Она покачала головой.

— То место очень похоже на это. Дом моего отца стоит у реки, чтобы его корабли могли приставать около него. Но за домом есть ручей. Он течет по равнине. Вы не можете представить, какого он цвета! Нет ничего на свете столь зеленого! А осенью видишь невиданные оттенки золота, насыщеннее любого пламени. Красные, словно кровь, оранжевые, малиновые — это необыкновенно. И вода журчит, прохладная и немыслимо сладкая на вкус. Я знаю, что думает большинство англичан о колониях.

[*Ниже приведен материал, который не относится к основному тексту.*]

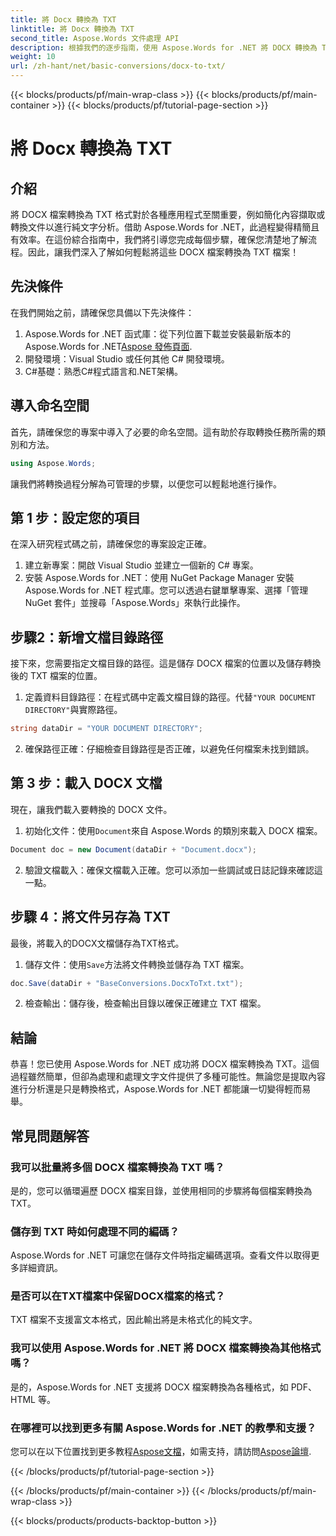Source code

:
 ```yaml
---
title: 將 Docx 轉換為 TXT
linktitle: 將 Docx 轉換為 TXT
second_title: Aspose.Words 文件處理 API
description: 根據我們的逐步指南，使用 Aspose.Words for .NET 將 DOCX 轉換為 TXT。學習有效率、輕鬆地轉換文件。
weight: 10
url: /zh-hant/net/basic-conversions/docx-to-txt/
---
```


{{< blocks/products/pf/main-wrap-class >}}
{{< blocks/products/pf/main-container >}}
{{< blocks/products/pf/tutorial-page-section >}}

# 將 Docx 轉換為 TXT

## 介紹

將 DOCX 檔案轉換為 TXT 格式對於各種應用程式至關重要，例如簡化內容擷取或轉換文件以進行純文字分析。借助 Aspose.Words for .NET，此過程變得精簡且有效率。在這份綜合指南中，我們將引導您完成每個步驟，確保您清楚地了解流程。因此，讓我們深入了解如何輕鬆將這些 DOCX 檔案轉換為 TXT 檔案！

## 先決條件

在我們開始之前，請確保您具備以下先決條件：

1.  Aspose.Words for .NET 函式庫：從下列位置下載並安裝最新版本的 Aspose.Words for .NET[Aspose 發佈頁面](https://releases.aspose.com/words/net/).
2. 開發環境：Visual Studio 或任何其他 C# 開發環境。
3. C#基礎：熟悉C#程式語言和.NET架構。

## 導入命名空間

首先，請確保您的專案中導入了必要的命名空間。這有助於存取轉換任務所需的類別和方法。

```csharp
using Aspose.Words;
```

讓我們將轉換過程分解為可管理的步驟，以便您可以輕鬆地進行操作。

## 第 1 步：設定您的項目

在深入研究程式碼之前，請確保您的專案設定正確。

1. 建立新專案：開啟 Visual Studio 並建立一個新的 C# 專案。
2. 安裝 Aspose.Words for .NET：使用 NuGet Package Manager 安裝 Aspose.Words for .NET 程式庫。您可以透過右鍵單擊專案、選擇「管理 NuGet 套件」並搜尋「Aspose.Words」來執行此操作。

## 步驟2：新增文檔目錄路徑

接下來，您需要指定文檔目錄的路徑。這是儲存 DOCX 檔案的位置以及儲存轉換後的 TXT 檔案的位置。

1. 定義資料目錄路徑：在程式碼中定義文檔目錄的路徑。代替`"YOUR DOCUMENT DIRECTORY"`與實際路徑。

```csharp
string dataDir = "YOUR DOCUMENT DIRECTORY";
```

2. 確保路徑正確：仔細檢查目錄路徑是否正確，以避免任何檔案未找到錯誤。

## 第 3 步：載入 DOCX 文檔

現在，讓我們載入要轉換的 DOCX 文件。

1. 初始化文件：使用`Document`來自 Aspose.Words 的類別來載入 DOCX 檔案。

```csharp
Document doc = new Document(dataDir + "Document.docx");
```

2. 驗證文檔載入：確保文檔載入正確。您可以添加一些調試或日誌記錄來確認這一點。

## 步驟 4：將文件另存為 TXT

最後，將載入的DOCX文檔儲存為TXT格式。

1. 儲存文件：使用`Save`方法將文件轉換並儲存為 TXT 檔案。

```csharp
doc.Save(dataDir + "BaseConversions.DocxToTxt.txt");
```

2. 檢查輸出：儲存後，檢查輸出目錄以確保正確建立 TXT 檔案。

## 結論

恭喜！您已使用 Aspose.Words for .NET 成功將 DOCX 檔案轉換為 TXT。這個過程雖然簡單，但卻為處理和處理文字文件提供了多種可能性。無論您是提取內容進行分析還是只是轉換格式，Aspose.Words for .NET 都能讓一切變得輕而易舉。

## 常見問題解答

### 我可以批量將多個 DOCX 檔案轉換為 TXT 嗎？

是的，您可以循環遍歷 DOCX 檔案目錄，並使用相同的步驟將每個檔案轉換為 TXT。

### 儲存到 TXT 時如何處理不同的編碼？

Aspose.Words for .NET 可讓您在儲存文件時指定編碼選項。查看文件以取得更多詳細資訊。

### 是否可以在TXT檔案中保留DOCX檔案的格式？

TXT 檔案不支援富文本格式，因此輸出將是未格式化的純文字。

### 我可以使用 Aspose.Words for .NET 將 DOCX 檔案轉換為其他格式嗎？

是的，Aspose.Words for .NET 支援將 DOCX 檔案轉換為各種格式，如 PDF、HTML 等。

### 在哪裡可以找到更多有關 Aspose.Words for .NET 的教學和支援？

您可以在以下位置找到更多教程[Aspose文檔](https://reference.aspose.com/words/net/)，如需支持，請訪問[Aspose論壇](https://forum.aspose.com/c/words/8).


{{< /blocks/products/pf/tutorial-page-section >}}

{{< /blocks/products/pf/main-container >}}
{{< /blocks/products/pf/main-wrap-class >}}

{{< blocks/products/products-backtop-button >}}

Что они дикие, первобытные и варварские. Но теперь это совсем не так.

Он подошел и сел рядом с ней, сорвал травинку и стал лениво жевать, потом скользнул по Розе своим серебристым взглядом.

— Какой он?

Она приподняла бровь.

— Мой дом?

Он кивнул. Она пожала плечами. Сказав минуту назад так много, она неожиданно заколебалась.

— Ну, главный дом действительно чудесный. Много лет назад было ужасное восстание индейцев племени Паманки под Паухатаном. Было вырезано так много поселенцев! Но после этого колонисты мощно выступили против индейцев. Они оттеснили их в глубь страны. — Она помолчала. — В сущности, мы заняли их земли, — пробормотала она. — Хотя, между прочим, некоторые из них все еще живут с нами. — Она улыбнулась. — И у многих наших людей с примесью индейской крови очень светлые волосы — смешанные браки быстро возникают в необитаемых диких местах.